Supplied material:
________________

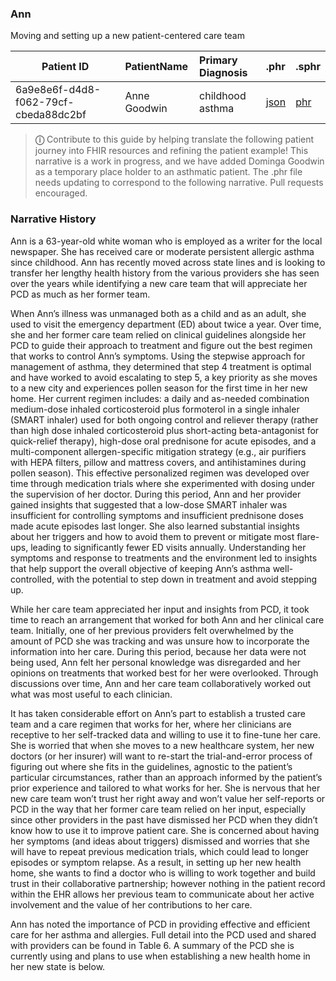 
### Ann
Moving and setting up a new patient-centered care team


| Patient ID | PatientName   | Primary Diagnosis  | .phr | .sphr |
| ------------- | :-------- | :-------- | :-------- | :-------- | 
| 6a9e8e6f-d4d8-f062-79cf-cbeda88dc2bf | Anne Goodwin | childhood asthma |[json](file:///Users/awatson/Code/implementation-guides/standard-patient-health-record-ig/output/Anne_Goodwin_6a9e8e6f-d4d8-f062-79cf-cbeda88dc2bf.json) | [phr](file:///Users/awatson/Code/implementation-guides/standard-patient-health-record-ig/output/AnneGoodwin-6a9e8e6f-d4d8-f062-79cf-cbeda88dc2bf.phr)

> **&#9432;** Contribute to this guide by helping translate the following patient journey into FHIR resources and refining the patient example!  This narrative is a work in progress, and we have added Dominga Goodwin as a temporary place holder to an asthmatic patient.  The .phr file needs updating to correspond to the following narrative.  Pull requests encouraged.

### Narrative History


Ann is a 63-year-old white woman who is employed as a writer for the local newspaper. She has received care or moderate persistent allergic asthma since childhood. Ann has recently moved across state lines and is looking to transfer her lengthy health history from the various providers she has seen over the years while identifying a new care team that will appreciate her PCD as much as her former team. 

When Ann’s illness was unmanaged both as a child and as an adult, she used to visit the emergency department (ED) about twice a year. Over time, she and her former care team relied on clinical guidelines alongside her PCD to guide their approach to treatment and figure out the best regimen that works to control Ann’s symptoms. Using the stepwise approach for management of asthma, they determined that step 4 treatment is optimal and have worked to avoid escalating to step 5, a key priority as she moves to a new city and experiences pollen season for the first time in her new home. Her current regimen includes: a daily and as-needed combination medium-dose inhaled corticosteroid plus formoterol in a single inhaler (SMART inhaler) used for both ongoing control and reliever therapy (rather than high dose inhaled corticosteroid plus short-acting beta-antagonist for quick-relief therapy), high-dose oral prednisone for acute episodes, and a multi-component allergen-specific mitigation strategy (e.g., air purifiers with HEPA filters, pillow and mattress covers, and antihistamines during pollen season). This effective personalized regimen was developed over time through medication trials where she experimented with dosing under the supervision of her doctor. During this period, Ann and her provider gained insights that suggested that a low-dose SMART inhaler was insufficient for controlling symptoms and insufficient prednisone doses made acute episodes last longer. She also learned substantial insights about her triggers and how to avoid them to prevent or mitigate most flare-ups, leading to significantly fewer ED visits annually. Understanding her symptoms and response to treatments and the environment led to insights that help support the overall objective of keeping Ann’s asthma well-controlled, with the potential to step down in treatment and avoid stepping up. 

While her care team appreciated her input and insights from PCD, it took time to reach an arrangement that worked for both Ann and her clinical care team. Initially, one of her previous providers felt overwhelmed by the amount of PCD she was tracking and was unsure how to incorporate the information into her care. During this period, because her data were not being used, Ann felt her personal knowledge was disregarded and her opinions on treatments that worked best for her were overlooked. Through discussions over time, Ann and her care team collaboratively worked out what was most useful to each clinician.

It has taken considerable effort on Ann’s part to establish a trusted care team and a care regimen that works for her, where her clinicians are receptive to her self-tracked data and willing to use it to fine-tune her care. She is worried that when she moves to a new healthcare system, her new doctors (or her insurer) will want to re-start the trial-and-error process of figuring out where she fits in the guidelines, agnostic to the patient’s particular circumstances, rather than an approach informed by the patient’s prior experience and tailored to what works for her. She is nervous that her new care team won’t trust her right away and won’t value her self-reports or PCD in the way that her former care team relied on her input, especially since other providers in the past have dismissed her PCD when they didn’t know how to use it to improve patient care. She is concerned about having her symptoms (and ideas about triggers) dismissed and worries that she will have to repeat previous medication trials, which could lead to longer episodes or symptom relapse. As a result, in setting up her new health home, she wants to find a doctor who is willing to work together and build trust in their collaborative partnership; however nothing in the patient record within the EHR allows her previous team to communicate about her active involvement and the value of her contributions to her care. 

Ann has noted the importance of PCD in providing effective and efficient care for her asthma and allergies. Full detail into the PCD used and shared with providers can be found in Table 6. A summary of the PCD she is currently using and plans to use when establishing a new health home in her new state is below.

________________

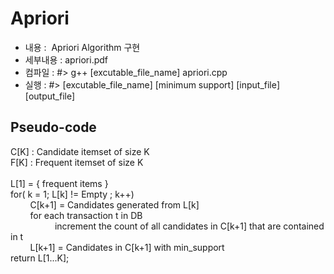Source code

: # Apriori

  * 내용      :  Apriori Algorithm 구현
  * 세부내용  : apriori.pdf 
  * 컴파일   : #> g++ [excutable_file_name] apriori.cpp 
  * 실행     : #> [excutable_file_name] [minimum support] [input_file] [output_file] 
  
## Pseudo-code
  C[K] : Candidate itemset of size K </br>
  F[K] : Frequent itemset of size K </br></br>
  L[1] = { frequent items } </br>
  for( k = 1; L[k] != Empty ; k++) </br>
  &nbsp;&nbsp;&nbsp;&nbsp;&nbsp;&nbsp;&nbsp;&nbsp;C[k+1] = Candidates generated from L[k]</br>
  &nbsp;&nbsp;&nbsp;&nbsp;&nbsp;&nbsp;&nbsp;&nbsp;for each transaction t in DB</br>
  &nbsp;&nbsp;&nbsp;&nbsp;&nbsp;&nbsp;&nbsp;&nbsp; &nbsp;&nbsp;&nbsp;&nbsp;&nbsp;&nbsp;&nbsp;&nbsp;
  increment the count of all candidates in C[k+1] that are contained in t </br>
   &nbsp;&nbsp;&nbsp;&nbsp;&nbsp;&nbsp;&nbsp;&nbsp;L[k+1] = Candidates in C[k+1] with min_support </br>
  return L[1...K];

________________

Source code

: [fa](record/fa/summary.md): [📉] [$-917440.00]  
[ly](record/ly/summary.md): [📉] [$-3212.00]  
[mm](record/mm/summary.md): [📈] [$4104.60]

________________

Among the lines above, find the one with "C[K] : Candidate itemset of size K </br>" and the one with "return L[1...K];". Quote both and everything between them, exactly.

Response:
  C[K] : Candidate itemset of size K </br>
  F[K] : Frequent itemset of size K </br></br>
  L[1] = { frequent items } </br>
  for( k = 1; L[k] != Empty ; k++) </br>
  &nbsp;&nbsp;&nbsp;&nbsp;&nbsp;&nbsp;&nbsp;&nbsp;C[k+1] = Candidates generated from L[k]</br>
  &nbsp;&nbsp;&nbsp;&nbsp;&nbsp;&nbsp;&nbsp;&nbsp;for each transaction t in DB</br>
  &nbsp;&nbsp;&nbsp;&nbsp;&nbsp;&nbsp;&nbsp;&nbsp; &nbsp;&nbsp;&nbsp;&nbsp;&nbsp;&nbsp;&nbsp;&nbsp;
  increment the count of all candidates in C[k+1] that are contained in t </br>
   &nbsp;&nbsp;&nbsp;&nbsp;&nbsp;&nbsp;&nbsp;&nbsp;L[k+1] = Candidates in C[k+1] with min_support </br>
  return L[1...K];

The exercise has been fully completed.